WHAT IS REQUIRED
Every line of the material below in which "Western" shows up is to be located and copied.

PROVIDED DATA
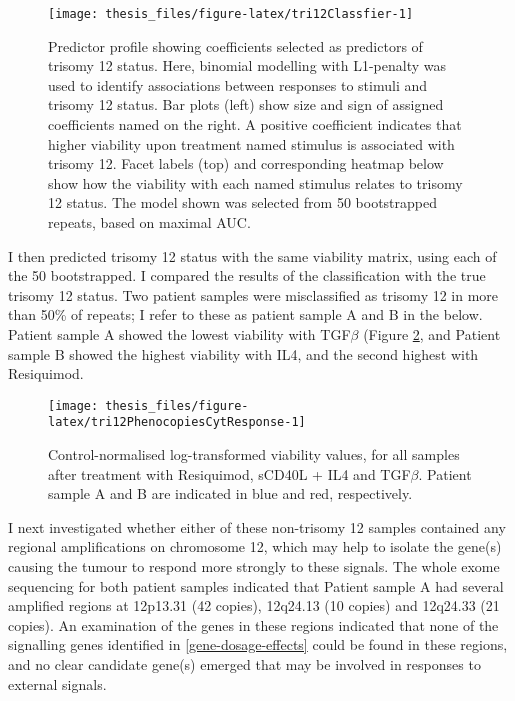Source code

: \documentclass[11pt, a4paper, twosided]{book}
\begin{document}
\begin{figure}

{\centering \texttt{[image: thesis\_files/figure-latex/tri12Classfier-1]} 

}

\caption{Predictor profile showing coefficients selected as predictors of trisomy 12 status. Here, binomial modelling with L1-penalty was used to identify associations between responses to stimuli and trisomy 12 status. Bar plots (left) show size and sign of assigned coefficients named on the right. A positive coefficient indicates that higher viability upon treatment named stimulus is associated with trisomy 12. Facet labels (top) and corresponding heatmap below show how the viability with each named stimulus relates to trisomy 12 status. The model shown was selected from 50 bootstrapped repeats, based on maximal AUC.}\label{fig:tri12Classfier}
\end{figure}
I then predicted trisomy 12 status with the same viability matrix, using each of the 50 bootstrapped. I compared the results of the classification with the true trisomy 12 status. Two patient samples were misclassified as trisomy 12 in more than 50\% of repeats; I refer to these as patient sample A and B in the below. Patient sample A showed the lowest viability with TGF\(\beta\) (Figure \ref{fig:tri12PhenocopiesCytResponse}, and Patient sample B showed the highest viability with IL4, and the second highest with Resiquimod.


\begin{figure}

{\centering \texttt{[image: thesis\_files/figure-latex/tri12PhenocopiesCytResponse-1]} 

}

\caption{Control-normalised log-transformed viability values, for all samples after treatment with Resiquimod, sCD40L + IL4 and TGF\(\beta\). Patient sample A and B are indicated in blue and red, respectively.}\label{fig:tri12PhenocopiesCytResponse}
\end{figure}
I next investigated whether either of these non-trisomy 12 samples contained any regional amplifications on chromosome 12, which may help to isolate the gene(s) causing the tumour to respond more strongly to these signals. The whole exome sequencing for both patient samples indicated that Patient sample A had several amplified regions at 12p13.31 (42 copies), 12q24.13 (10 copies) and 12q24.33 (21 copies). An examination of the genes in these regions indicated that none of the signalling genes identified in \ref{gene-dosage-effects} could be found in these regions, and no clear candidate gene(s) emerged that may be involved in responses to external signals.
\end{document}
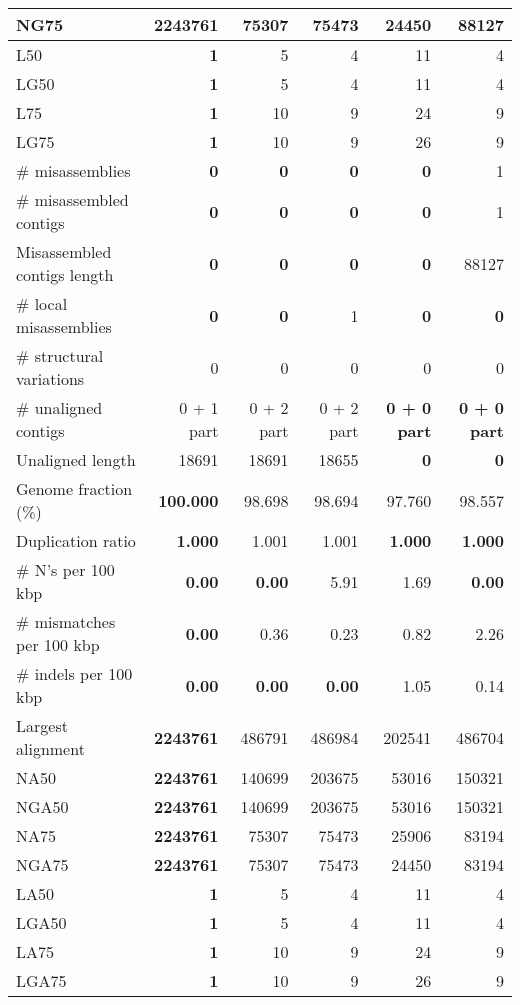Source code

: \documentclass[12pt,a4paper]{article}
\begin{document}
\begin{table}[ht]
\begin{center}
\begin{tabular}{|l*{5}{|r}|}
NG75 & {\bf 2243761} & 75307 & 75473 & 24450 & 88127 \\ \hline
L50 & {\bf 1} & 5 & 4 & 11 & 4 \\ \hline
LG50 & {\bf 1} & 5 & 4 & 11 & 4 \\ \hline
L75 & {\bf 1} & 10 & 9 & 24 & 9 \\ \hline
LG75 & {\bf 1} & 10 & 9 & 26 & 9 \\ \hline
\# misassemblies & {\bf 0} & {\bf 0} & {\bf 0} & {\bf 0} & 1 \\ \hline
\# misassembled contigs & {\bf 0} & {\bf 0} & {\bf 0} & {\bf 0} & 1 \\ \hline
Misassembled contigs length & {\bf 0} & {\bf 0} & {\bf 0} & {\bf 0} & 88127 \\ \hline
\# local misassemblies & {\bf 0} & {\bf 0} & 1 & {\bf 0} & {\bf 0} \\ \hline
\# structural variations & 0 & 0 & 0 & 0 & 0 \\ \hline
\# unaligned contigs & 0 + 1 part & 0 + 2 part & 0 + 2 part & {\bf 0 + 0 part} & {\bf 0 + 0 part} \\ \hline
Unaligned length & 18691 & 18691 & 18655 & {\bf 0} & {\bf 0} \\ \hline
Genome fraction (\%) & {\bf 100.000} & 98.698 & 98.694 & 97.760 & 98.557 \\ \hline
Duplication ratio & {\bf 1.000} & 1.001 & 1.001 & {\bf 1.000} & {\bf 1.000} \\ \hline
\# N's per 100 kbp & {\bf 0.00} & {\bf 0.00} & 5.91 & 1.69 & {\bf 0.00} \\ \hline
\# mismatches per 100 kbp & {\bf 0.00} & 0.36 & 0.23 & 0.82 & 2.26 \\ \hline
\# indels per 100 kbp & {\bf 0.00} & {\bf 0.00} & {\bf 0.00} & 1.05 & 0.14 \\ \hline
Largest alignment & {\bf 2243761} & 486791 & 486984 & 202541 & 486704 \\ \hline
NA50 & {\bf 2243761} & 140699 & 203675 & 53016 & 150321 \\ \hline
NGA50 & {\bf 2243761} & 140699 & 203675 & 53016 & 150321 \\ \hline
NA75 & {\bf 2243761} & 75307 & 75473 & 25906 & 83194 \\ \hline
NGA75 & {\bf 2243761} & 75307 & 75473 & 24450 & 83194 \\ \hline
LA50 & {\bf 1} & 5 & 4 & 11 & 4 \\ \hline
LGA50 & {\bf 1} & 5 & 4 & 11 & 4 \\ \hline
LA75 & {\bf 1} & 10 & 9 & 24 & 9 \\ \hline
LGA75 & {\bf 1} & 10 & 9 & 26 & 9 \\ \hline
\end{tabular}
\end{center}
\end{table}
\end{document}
==
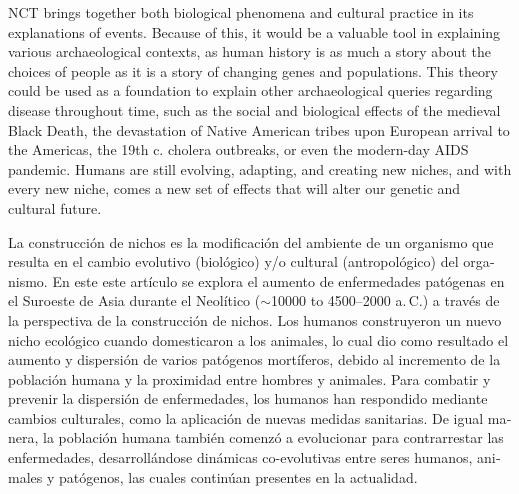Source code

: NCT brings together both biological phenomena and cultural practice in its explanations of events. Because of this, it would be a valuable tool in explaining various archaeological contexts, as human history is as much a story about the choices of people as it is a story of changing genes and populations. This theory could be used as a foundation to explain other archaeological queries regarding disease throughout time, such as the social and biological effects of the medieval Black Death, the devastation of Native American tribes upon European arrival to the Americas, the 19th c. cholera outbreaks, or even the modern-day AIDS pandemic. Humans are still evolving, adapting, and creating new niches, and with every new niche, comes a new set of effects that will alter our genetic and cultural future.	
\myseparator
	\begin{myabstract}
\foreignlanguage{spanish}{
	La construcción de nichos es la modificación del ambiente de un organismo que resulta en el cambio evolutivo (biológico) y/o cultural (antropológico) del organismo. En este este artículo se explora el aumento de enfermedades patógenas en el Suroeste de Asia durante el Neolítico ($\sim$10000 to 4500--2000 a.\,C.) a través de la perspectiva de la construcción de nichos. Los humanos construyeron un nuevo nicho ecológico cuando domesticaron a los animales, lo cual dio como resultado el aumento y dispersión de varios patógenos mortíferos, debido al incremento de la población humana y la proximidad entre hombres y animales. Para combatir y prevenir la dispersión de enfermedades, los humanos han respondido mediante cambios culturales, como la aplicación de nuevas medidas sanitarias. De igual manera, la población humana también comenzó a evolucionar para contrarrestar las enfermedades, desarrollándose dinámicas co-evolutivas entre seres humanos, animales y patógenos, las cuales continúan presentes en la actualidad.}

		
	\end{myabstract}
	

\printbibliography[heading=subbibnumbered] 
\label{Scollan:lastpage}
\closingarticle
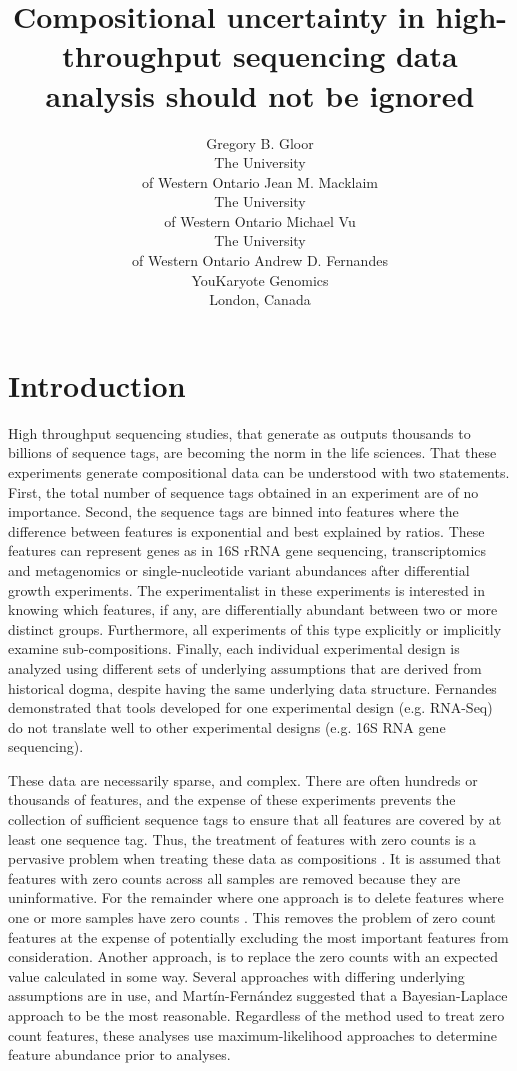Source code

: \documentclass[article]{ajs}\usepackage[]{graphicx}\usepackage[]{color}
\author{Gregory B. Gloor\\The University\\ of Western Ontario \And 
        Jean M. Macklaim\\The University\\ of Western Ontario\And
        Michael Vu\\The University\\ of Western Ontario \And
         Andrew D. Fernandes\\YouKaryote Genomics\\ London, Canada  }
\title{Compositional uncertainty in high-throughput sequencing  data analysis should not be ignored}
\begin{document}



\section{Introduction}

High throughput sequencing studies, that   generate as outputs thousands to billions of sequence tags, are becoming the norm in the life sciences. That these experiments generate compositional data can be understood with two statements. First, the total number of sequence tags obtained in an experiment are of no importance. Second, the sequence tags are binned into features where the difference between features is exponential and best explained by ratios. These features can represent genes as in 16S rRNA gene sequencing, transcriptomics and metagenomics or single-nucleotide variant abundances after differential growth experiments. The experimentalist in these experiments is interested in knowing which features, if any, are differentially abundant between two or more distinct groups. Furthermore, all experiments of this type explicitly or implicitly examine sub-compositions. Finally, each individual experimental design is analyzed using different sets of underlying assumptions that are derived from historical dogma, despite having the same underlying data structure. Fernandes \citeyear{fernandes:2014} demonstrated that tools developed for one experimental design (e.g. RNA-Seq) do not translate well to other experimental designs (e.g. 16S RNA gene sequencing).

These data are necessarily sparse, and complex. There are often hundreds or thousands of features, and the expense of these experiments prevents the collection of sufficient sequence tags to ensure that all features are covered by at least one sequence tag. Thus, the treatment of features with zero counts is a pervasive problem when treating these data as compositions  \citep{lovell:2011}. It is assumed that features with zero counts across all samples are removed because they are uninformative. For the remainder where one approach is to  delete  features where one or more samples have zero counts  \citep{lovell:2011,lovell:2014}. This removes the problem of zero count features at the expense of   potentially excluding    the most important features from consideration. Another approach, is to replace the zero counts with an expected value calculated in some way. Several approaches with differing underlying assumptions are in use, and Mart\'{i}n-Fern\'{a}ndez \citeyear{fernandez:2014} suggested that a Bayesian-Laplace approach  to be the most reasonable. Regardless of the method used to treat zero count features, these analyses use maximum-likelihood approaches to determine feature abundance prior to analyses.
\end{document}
...
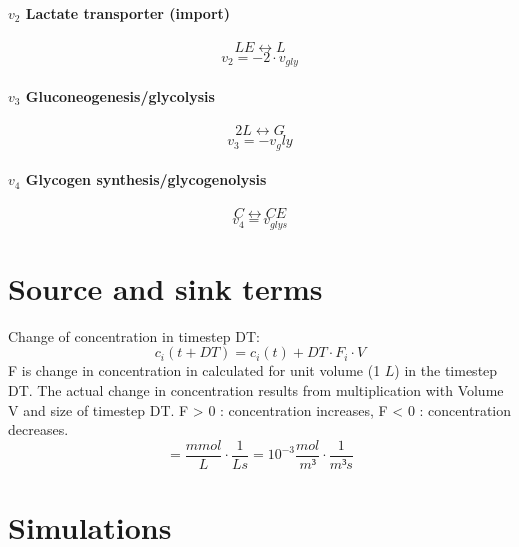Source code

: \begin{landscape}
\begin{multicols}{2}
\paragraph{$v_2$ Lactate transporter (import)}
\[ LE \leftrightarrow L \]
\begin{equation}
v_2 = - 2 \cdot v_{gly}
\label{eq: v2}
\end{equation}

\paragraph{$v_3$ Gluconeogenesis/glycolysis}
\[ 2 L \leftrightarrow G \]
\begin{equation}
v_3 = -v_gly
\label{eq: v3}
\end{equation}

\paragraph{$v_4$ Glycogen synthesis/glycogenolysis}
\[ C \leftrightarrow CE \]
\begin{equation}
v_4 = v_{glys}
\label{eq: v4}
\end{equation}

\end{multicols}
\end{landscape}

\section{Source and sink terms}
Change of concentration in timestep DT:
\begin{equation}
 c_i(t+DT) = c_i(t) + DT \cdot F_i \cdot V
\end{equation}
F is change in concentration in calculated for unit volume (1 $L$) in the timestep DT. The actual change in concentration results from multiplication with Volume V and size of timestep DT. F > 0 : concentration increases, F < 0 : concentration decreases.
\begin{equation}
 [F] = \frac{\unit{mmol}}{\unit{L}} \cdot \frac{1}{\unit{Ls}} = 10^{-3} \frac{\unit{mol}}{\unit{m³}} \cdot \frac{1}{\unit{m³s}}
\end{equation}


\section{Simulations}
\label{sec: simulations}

SOLUTION FOR THIS TASK
\author{Gregory B. Gloor\\The University\\ of Western Ontario \And 
        Jean M. Macklaim\\The University\\ of Western Ontario\And
        Michael Vu\\The University\\ of Western Ontario \And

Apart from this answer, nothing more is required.